Every entry below is to be copied exactly, apart from any picture it holds.

** EXERCISE DATA follows **

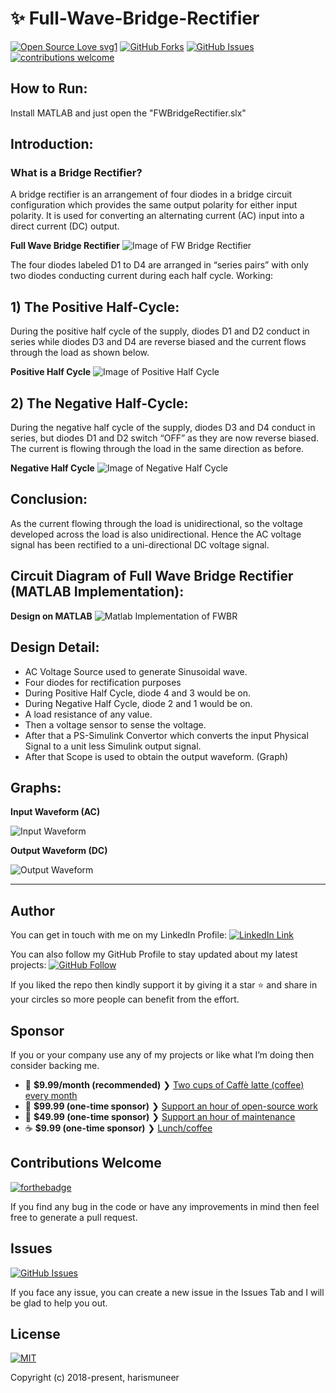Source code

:# ✨ Full-Wave-Bridge-Rectifier

[![Open Source Love svg1](https://badges.frapsoft.com/os/v1/open-source.svg?v=103)](#)
[![GitHub Forks](https://img.shields.io/github/forks/harismuneer/Full-Wave-Bridge-Rectifier.svg?style=social&label=Fork&maxAge=2592000)](https://www.github.com/harismuneer/Full-Wave-Bridge-Rectifier/fork)
[![GitHub Issues](https://img.shields.io/github/issues/harismuneer/Full-Wave-Bridge-Rectifier.svg?style=flat&label=Issues&maxAge=2592000)](https://www.github.com/harismuneer/Full-Wave-Bridge-Rectifier/issues)
[![contributions welcome](https://img.shields.io/badge/contributions-welcome-brightgreen.svg?style=flat&label=Contributions&colorA=red&colorB=black	)](#)


## How to Run:
Install MATLAB and just open the "FWBridgeRectifier.slx"

## Introduction:

### What is a Bridge Rectifier?
A bridge rectifier is an arrangement of four diodes in a bridge circuit configuration which provides the same output polarity for either input polarity. It is used for converting an alternating current (AC) input into a direct current (DC) output.

**Full Wave Bridge Rectifier**
![Image of FW Bridge Rectifier](../master/images/main.PNG) 



The four diodes labeled D1 to D4 are arranged in “series pairs” with only two diodes conducting current during each half cycle.
Working:

## 1) The Positive Half-Cycle:
During the positive half cycle of the supply, diodes D1 and D2 conduct in series while diodes D3 and D4 are reverse biased and the current flows through the load as shown below.

**Positive Half Cycle**
![Image of Positive Half Cycle](../master/images/p.png) 


## 2) The Negative Half-Cycle:
During the negative half cycle of the supply, diodes D3 and D4 conduct in series, but diodes D1 and D2 switch “OFF” as they are now reverse biased. The current is flowing through the load in the same direction as before.
 
**Negative Half Cycle**
![Image of Negative Half Cycle](../master/images/n.png) 




## Conclusion:
 As the current flowing through the load is unidirectional, so the voltage developed across the load is also unidirectional. Hence the AC voltage signal has been rectified to a uni-directional DC voltage signal.




## Circuit Diagram of Full Wave Bridge Rectifier (MATLAB Implementation): 

**Design on MATLAB**
![Matlab Implementation of FWBR](../master/images/m.png) 
                  

                  
## Design Detail:

* AC Voltage Source used to generate Sinusoidal wave.
* Four diodes for rectification purposes 
* During Positive Half Cycle, diode 4 and 3 would be on.
* During Negative Half Cycle, diode 2 and 1 would be on.
* A load resistance of any value. 
* Then a voltage sensor to sense the voltage.
* After that a PS-Simulink Convertor which converts the input Physical Signal to a unit less Simulink output signal.
* After that Scope is used to obtain the output waveform. (Graph)


## Graphs:

**Input Waveform (AC)**

![Input Waveform](../master/images/i.png) 


**Output Waveform (DC)**    

![Output Waveform](../master/images/o.png) 


-------------------------------
## Author
You can get in touch with me on my LinkedIn Profile: [![LinkedIn Link](https://img.shields.io/badge/Connect-harismuneer-blue.svg?logo=linkedin&longCache=true&style=social&label=Follow)](https://www.linkedin.com/in/harismuneer)

You can also follow my GitHub Profile to stay updated about my latest projects: [![GitHub Follow](https://img.shields.io/badge/Connect-harismuneer-blue.svg?logo=Github&longCache=true&style=social&label=Follow)](https://github.com/harismuneer)

If you liked the repo then kindly support it by giving it a star ⭐ and share in your circles so more people can benefit from the effort.

## Sponsor
If you or your company use any of my projects or like what I’m doing then consider backing me.

- 🌟  **$9.99/month (recommended)** ❯ [Two cups of Caffè latte (coffee) every month](https://tinyurl.com/Haris-OSS-Coffee)
- 🚀  **$99.99 (one-time sponsor)** ❯ [Support an hour of open-source work](https://tinyurl.com/Haris-OSS-Platinum)
- 🔰  **$49.99 (one-time sponsor)** ❯ [Support an hour of maintenance](https://tinyurl.com/Haris-OSS-Gold)
- ☕️  **$9.99 (one-time sponsor)** ❯ [Lunch/coffee](https://tinyurl.com/Haris-OSS-Silver)

## Contributions Welcome
[![forthebadge](https://forthebadge.com/images/badges/built-with-love.svg)](#)

If you find any bug in the code or have any improvements in mind then feel free to generate a pull request.

## Issues
[![GitHub Issues](https://img.shields.io/github/issues/harismuneer/Full-Wave-Bridge-Rectifier.svg?style=flat&label=Issues&maxAge=2592000)](https://www.github.com/harismuneer/Full-Wave-Bridge-Rectifier/issues)

If you face any issue, you can create a new issue in the Issues Tab and I will be glad to help you out.

## License
[![MIT](https://img.shields.io/cocoapods/l/AFNetworking.svg?style=style&label=License&maxAge=2592000)](../master/LICENSE)

Copyright (c) 2018-present, harismuneer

** End of EXERCISE DATA **

*EXPECTED ANSWER*:
Source code

:# ✨ Full-Wave-Bridge-Rectifier

[![Open Source Love svg1](https://badges.frapsoft.com/os/v1/open-source.svg?v=103)](#)
[![GitHub Forks](https://img.shields.io/github/forks/harismuneer/Full-Wave-Bridge-Rectifier.svg?style=social&label=Fork&maxAge=2592000)](https://www.github.com/harismuneer/Full-Wave-Bridge-Rectifier/fork)
[![GitHub Issues](https://img.shields.io/github/issues/harismuneer/Full-Wave-Bridge-Rectifier.svg?style=flat&label=Issues&maxAge=2592000)](https://www.github.com/harismuneer/Full-Wave-Bridge-Rectifier/issues)
[![contributions welcome](https://img.shields.io/badge/contributions-welcome-brightgreen.svg?style=flat&label=Contributions&colorA=red&colorB=black	)](#)


## How to Run:
Install MATLAB and just open the "FWBridgeRectifier.slx"

## Introduction:

### What is a Bridge Rectifier?
A bridge rectifier is an arrangement of four diodes in a bridge circuit configuration which provides the same output polarity for either input polarity. It is used for converting an alternating current (AC) input into a direct current (DC) output.

**Full Wave Bridge Rectifier**
![Image of FW Bridge Rectifier](../master/images/main.PNG) 



The four diodes labeled D1 to D4 are arranged in “series pairs” with only two diodes conducting current during each half cycle.
Working:

## 1) The Positive Half-Cycle:
During the positive half cycle of the supply, diodes D1 and D2 conduct in series while diodes D3 and D4 are reverse biased and the current flows through the load as shown below.

**Positive Half Cycle**
![Image of Positive Half Cycle](../master/images/p.png) 


## 2) The Negative Half-Cycle:
During the negative half cycle of the supply, diodes D3 and D4 conduct in series, but diodes D1 and D2 switch “OFF” as they are now reverse biased. The current is flowing through the load in the same direction as before.
 
**Negative Half Cycle**
![Image of Negative Half Cycle](../master/images/n.png) 




## Conclusion:
 As the current flowing through the load is unidirectional, so the voltage developed across the load is also unidirectional. Hence the AC voltage signal has been rectified to a uni-directional DC voltage signal.




## Circuit Diagram of Full Wave Bridge Rectifier (MATLAB Implementation): 

**Design on MATLAB**
![Matlab Implementation of FWBR](../master/images/m.png) 
                  

                  
## Design Detail:

* AC Voltage Source used to generate Sinusoidal wave.
* Four diodes for rectification purposes 
* During Positive Half Cycle, diode 4 and 3 would be on.
* During Negative Half Cycle, diode 2 and 1 would be on.
* A load resistance of any value. 
* Then a voltage sensor to sense the voltage.
* After that a PS-Simulink Convertor which converts the input Physical Signal to a unit less Simulink output signal.
* After that Scope is used to obtain the output waveform. (Graph)


## Graphs:

**Input Waveform (AC)**

![Input Waveform](../master/images/i.png) 


**Output Waveform (DC)**    

![Output Waveform](../master/images/o.png) 


-------------------------------
## Author
You can get in touch with me on my LinkedIn Profile: [![LinkedIn Link](https://img.shields.io/badge/Connect-harismuneer-blue.svg?logo=linkedin&longCache=true&style=social&label=Follow)](https://www.linkedin.com/in/harismuneer)

You can also follow my GitHub Profile to stay updated about my latest projects: [![GitHub Follow](https://img.shields.io/badge/Connect-harismuneer-blue.svg?logo=Github&longCache=true&style=social&label=Follow)](https://github.com/harismuneer)

If you liked the repo then kindly support it by giving it a star ⭐ and share in your circles so more people can benefit from the effort.

## Sponsor
If you or your company use any of my projects or like what I’m doing then consider backing me.

- 🌟  **$9.99/month (recommended)** ❯ [Two cups of Caffè latte (coffee) every month](https://tinyurl.com/Haris-OSS-Coffee)
- 🚀  **$99.99 (one-time sponsor)** ❯ [Support an hour of open-source work](https://tinyurl.com/Haris-OSS-Platinum)
- 🔰  **$49.99 (one-time sponsor)** ❯ [Support an hour of maintenance](https://tinyurl.com/Haris-OSS-Gold)
- ☕️  **$9.99 (one-time sponsor)** ❯ [Lunch/coffee](https://tinyurl.com/Haris-OSS-Silver)

## Contributions Welcome
[![forthebadge](https://forthebadge.com/images/badges/built-with-love.svg)](#)

If you find any bug in the code or have any improvements in mind then feel free to generate a pull request.

## Issues
[![GitHub Issues](https://img.shields.io/github/issues/harismuneer/Full-Wave-Bridge-Rectifier.svg?style=flat&label=Issues&maxAge=2592000)](https://www.github.com/harismuneer/Full-Wave-Bridge-Rectifier/issues)

If you face any issue, you can create a new issue in the Issues Tab and I will be glad to help you out.

## License
[![MIT](https://img.shields.io/cocoapods/l/AFNetworking.svg?style=style&label=License&maxAge=2592000)](../master/LICENSE)

Copyright (c) 2018-present, harismuneer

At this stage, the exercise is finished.